From Kittery to Eastport, from Fort Kent to Monhegan, Maine is home to natural wonders, quirky characters, remarkable inventors, and haunting ghosts and legends. Whether it’s Moxie Nerve Food, the North American Wife Carrying Competition, UFO abductions along the Allagash, or Katahdin’s role in creating Bambi, this book by long-time journalist Earl Brechlin celebrates all that makes the state unique—both real and imagined
—partial book description
In fact, his latest book, Wild! Weird! Wonderful! Maine, published by Islandport Press, has more than 300 true stories about Maine culled down from some 600 stories he gathered over a period of years as a journalist and in his travels as a Maine Registered Guide.
“When you try to define ‘Maine’ there’s no one thing that can, which is why it’s neat to find all of these legends and stories about the culture and spirit of Maine is and how it has gotten to where it is today,” he said. “All of these stories are pieces of it.”
Brechlin, a journalist for more than 35 years and author of four Maine and New England books, traveled all around the state in search of every left-of-center and unexplained story he could find.
“As A Guide, and someone who just loves Maine, I was everywhere, up in Aroostook County, over in Rangeley, down in the southern parts of the state and there are always these quirky little things about each town to discover.”
In his book, for example, readers will be introduced tothe Meddybemps Howler, the Phippsburg Screecher, the Ghost of Catherine’s Hill and the Cherryfield Goat Man to name a few.
“The early farmers, loggers, settlers, and the original Native Americans had this connection to the land and you’re walking with those ghosts everywhere you go in Maine, so the spirit of those folks is part of the landscape,” said Brechlin.

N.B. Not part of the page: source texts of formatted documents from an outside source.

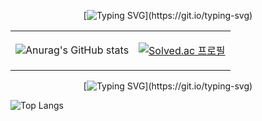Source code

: <div align="center">

[![Typing SVG](https://readme-typing-svg.demolab.com?font=Fira+Code&size=18&duration=1000&pause=2000&color=2CF796&width=435&lines=Stand+on+the+shoulders+of+giants.)](https://git.io/typing-svg)
</div>
<table>
  <tr>
    <td>
      
![Anurag's GitHub stats](https://github-readme-stats.vercel.app/api?username=seungdeng&show_icons=true&theme=radical)      
    </td>
    <td>
    
[![Solved.ac
프로필](http://mazassumnida.wtf/api/v2/generate_badge?boj=sgrhee333)](https://solved.ac/sgrhee333)
    </td>
  </tr>
</table>

<div align="center">

[![Typing SVG](https://readme-typing-svg.demolab.com?font=Fira+Code&size=18&duration=1000&pause=2000&color=2CF796&width=435&lines=Stand+on+the+shoulders+of+giants.)](https://git.io/typing-svg)
</div>

![Top Langs](https://github-readme-stats.vercel.app/api/top-langs/?username=seungdeng)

Brechlin also painstakingly acquired more than 2,500 drawings, engravings, photographs, and illustrations to go with each story.
The book is broken up into regional sections with a map and grid number that corresponds with The Maine Gazetteer, so the book itself is a road trip guide.
Best and Worst Of Baby Care Share Cemetery
(Excerpt from ‘Wild! Weird! Wonderful! Maine’) One of the saddest events in Midcoast Maine history was the discovery of the naked body of a five-month-old baby boy floating in water at the bottom of a Rockport lime quarry, near the town dump, on April 20, 1940.
Authorities determined the baby was already dead when it was put in the water. No cause could ever be determined. Birth records were checked and a $500 reward (Nearly $10,000 in today’s money) was offered but no leads were found and the body remained unclaimed.
Touched by the little boy’s plight, people donated money to give him a proper burial in the Sea View Cemetery....
A simple stone marks the spot. Caretakers frequently find toys, coins, stuffed animals, and other mementos at the grave site.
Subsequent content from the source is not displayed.